Figure 3. rs12740374 alters a C/EBP transcription factor binding site

a, The human DNA sequence surrounding rs12740374, major and minor alleles, and orthologous DNA sequence in mouse. The major allele of rs12740374 disrupts one of two core elements (position 2-3, 8-9) in the predicted consensus binding site on which a C/EBP dimer binds. b, Electrophoretic mobility shift assays (EMSA) with labeled probes matching the C/EBP consensus binding site, the rs12740374 minor allele (T) sequence, and the rs12740374 major allele (G) sequence. Competition assays were performed with 100-fold excess of cold probe. Either of two C/EBPα antibodies was used to compete for binding and/or shift the protein-DNA complex. c, Relative firefly luciferase expression from constructs with haplotypes of 2.1 kb region transfected into Hep3B cells. Single nucleotide alterations were introduced into constructs as indicated, altering rs12740374 and the three other core recognition nucleotides in the predicted C/EBP binding site. d, e, Relative firefly luciferase expression from constructs with haplotypes of 6.1 kb region transfected into (d) Hep3B human hepatoma cells with or without concomitant transduction with A-C/EBP (dominant negative C/EBP) cDNA via lentivirus and (e) NIH 3T3 fibroblasts with or without concomitant transduction with C/EBP-α cDNA via lentivirus. f, Relative SORT1 expression, determined as a ratio with B2M expression by qRT-PCR, in Hep3B cells [homozygous major (GG) at rs12740374] or SK-HEP-1 human hepatoma cells [heterozygous (GT) at rs12740374] with or without concomitant transduction with A-C/EBP cDNA via lentivirus. Error bars show s.e.m., N = 3 for each experiment.

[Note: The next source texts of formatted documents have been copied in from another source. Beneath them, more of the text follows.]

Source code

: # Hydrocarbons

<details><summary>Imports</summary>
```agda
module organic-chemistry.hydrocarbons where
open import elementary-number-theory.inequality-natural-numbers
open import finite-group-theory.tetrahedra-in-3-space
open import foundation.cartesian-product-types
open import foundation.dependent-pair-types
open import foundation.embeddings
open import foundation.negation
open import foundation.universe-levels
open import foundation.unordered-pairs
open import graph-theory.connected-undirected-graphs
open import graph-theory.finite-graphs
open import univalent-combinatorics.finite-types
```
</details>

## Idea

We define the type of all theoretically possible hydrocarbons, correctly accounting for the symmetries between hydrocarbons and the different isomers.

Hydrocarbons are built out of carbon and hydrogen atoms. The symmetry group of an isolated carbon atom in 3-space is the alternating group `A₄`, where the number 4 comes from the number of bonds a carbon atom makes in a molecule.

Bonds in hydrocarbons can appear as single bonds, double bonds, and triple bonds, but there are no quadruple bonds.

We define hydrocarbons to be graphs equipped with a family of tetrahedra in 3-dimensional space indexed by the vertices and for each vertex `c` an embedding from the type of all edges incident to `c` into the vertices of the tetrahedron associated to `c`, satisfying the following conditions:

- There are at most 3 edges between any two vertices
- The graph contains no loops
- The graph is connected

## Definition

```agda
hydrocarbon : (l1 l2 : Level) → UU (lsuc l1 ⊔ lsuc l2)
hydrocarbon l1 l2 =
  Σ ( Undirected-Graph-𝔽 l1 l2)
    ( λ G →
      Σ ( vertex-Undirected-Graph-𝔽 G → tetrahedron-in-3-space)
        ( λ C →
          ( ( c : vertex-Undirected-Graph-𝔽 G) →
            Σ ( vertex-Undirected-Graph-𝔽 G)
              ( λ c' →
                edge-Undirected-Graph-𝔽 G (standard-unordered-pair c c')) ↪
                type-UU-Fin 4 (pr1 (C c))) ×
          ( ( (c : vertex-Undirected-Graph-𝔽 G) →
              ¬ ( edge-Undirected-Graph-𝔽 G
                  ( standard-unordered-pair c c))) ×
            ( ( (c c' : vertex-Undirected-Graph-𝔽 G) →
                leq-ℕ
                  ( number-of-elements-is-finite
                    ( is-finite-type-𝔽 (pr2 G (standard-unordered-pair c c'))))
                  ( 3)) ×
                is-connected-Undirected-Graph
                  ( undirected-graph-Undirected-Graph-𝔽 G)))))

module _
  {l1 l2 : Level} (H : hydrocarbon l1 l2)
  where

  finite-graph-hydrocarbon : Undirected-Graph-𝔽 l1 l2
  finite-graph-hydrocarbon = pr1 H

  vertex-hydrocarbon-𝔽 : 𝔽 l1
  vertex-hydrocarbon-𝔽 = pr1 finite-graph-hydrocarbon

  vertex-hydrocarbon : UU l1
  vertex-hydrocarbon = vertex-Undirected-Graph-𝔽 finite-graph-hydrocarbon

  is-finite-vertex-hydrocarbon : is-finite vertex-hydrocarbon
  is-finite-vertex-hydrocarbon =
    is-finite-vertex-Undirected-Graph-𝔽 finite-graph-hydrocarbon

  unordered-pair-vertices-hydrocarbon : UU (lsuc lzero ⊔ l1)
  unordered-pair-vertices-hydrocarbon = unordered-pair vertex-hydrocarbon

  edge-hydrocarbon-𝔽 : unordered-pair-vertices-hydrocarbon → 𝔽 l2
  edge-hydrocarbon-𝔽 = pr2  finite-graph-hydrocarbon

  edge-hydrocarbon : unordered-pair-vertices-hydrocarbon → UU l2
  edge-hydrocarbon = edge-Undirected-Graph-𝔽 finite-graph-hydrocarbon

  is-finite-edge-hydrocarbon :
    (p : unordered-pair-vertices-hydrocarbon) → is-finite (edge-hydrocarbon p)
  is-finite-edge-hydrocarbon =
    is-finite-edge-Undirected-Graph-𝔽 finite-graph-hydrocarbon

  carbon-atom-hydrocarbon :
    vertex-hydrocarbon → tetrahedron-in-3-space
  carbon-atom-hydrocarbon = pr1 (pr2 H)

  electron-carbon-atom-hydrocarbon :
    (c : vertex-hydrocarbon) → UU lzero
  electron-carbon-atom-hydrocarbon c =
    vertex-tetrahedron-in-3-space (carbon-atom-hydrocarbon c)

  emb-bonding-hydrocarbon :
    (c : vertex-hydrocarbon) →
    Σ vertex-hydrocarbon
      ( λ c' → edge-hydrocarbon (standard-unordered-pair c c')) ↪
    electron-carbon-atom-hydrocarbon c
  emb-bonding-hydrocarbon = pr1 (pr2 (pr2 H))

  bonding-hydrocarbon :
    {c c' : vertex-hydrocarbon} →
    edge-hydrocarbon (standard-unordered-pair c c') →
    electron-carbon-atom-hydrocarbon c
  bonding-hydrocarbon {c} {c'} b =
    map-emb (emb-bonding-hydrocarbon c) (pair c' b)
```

Figure 4. Overexpression or knockdown of Sort1 in mouse liver alters plasma lipids and lipoproteins

Adeno-associated virus 8 (AAV8) vectors either containing no gene, murine Sort1 cDNA, or murine Psrc1 cDNA were administered via intraperitoneal injection; phosphate-buffered saline or siRNA duplex targeting firefly luciferase or mouse Sort1 and prepared in lipidoid formulation was administered weekly via tail vein injection at 2.0 mg/kg. Plasma samples were collected prior to injection and at various time points after injection, and were subjected: individually to analytical chemistry (Mira autoanalyzer) to measure total cholesterol (a, e, g); as pooled samples to FPLC (d, f, h), from which fractions 10 to 26 were used to calculate LDL-C levels (a, e, g); individually to NMR to measure LDL particle concentrations (b). P values calculated with unpaired t test, shown if P < 0.05. Error bars show s.e.m. a-d, Apobec1−/−; APOB Tg mice (five mice per group). b, NMR measurements at six weeks. LDL-L = large LDL; LDL-M/S = medium small LDL; LDL-VS = very small LDL. c, The mice were intraperitoneally injected with Pluronic F-127 detergent to block VLDL triglyceride lipolysis and permit assessment of the rate of VLDL secretion. Plasma samples were collected at baseline, one hour, two hours, and four hours after injection. VLDL particle concentrations were measured from pooled samples with NMR. e, f, Apobec1−/−; APOB Tg mice (five mice per group). g, h, Ldlr−/− mice (five mice per group).